## ABOUT THIS EXERCISE
Below are some entries. Copy each line in them that holds "sampled".

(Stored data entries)
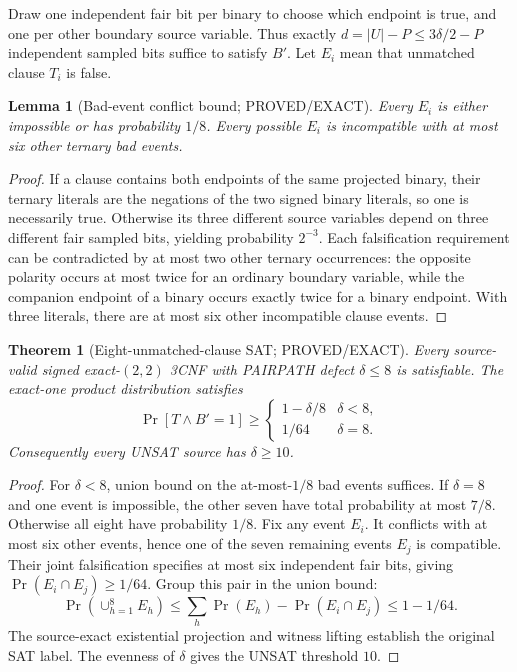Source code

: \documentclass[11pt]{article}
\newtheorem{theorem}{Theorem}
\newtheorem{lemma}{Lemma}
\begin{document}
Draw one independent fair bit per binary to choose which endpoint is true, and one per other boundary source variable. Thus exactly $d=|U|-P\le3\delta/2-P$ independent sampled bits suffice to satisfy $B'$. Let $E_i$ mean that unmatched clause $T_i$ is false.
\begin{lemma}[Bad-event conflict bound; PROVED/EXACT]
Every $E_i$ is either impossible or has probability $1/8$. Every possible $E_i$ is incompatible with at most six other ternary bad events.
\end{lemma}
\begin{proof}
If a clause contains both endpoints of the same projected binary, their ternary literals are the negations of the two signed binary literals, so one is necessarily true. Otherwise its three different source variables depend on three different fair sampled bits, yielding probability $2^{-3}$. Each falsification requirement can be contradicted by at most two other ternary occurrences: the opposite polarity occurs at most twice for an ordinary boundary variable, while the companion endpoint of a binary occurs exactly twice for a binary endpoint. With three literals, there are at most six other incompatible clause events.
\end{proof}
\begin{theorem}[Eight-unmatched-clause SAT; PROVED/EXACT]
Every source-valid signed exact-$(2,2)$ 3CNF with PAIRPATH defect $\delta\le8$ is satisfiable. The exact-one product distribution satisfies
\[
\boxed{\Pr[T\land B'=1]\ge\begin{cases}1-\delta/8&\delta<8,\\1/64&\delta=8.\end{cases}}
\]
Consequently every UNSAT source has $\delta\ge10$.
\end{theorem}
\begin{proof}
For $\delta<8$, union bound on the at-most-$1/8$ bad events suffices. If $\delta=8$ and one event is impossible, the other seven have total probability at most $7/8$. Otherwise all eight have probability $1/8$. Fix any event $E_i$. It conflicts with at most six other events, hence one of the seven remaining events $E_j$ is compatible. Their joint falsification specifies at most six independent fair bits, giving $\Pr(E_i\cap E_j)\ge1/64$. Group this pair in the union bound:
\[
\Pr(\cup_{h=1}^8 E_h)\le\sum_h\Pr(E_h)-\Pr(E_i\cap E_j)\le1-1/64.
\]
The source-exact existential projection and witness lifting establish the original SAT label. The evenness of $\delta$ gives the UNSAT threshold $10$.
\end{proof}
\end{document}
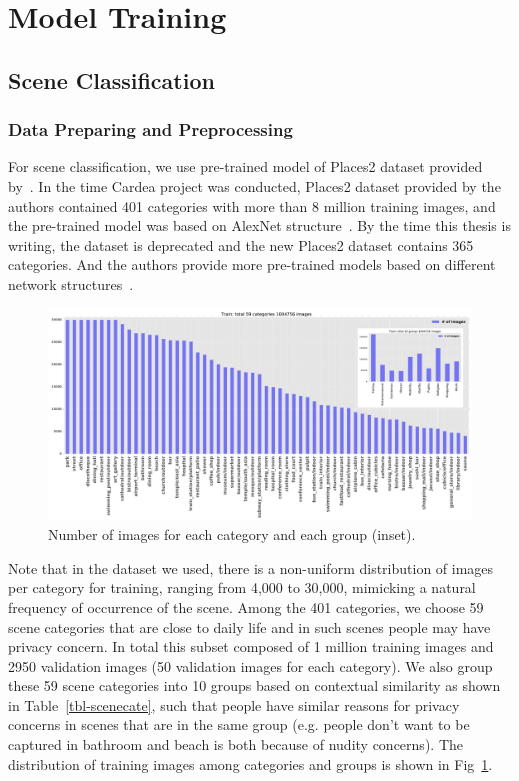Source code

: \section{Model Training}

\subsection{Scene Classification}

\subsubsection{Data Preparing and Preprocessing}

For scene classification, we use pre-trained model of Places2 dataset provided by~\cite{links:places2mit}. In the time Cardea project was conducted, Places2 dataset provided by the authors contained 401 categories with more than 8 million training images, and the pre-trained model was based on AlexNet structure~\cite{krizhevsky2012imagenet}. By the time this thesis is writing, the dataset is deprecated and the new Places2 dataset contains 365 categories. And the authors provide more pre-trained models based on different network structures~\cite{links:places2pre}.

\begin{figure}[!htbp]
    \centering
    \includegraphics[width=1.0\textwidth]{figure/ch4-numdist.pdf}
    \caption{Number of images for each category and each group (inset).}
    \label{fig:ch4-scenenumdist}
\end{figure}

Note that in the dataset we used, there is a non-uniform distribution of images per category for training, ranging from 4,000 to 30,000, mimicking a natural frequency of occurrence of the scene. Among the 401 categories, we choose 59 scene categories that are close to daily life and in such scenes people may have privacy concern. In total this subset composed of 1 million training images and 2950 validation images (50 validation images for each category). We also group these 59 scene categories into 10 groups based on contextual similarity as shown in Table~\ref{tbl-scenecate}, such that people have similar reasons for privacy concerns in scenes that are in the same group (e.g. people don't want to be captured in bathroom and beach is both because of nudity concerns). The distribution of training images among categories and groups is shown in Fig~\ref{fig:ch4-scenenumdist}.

## SOLUTION
Draw one independent fair bit per binary to choose which endpoint is true, and one per other boundary source variable. Thus exactly $d=|U|-P\le3\delta/2-P$ independent sampled bits suffice to satisfy $B'$. Let $E_i$ mean that unmatched clause $T_i$ is false.
If a clause contains both endpoints of the same projected binary, their ternary literals are the negations of the two signed binary literals, so one is necessarily true. Otherwise its three different source variables depend on three different fair sampled bits, yielding probability $2^{-3}$. Each falsification requirement can be contradicted by at most two other ternary occurrences: the opposite polarity occurs at most twice for an ordinary boundary variable, while the companion endpoint of a binary occurs exactly twice for a binary endpoint. With three literals, there are at most six other incompatible clause events.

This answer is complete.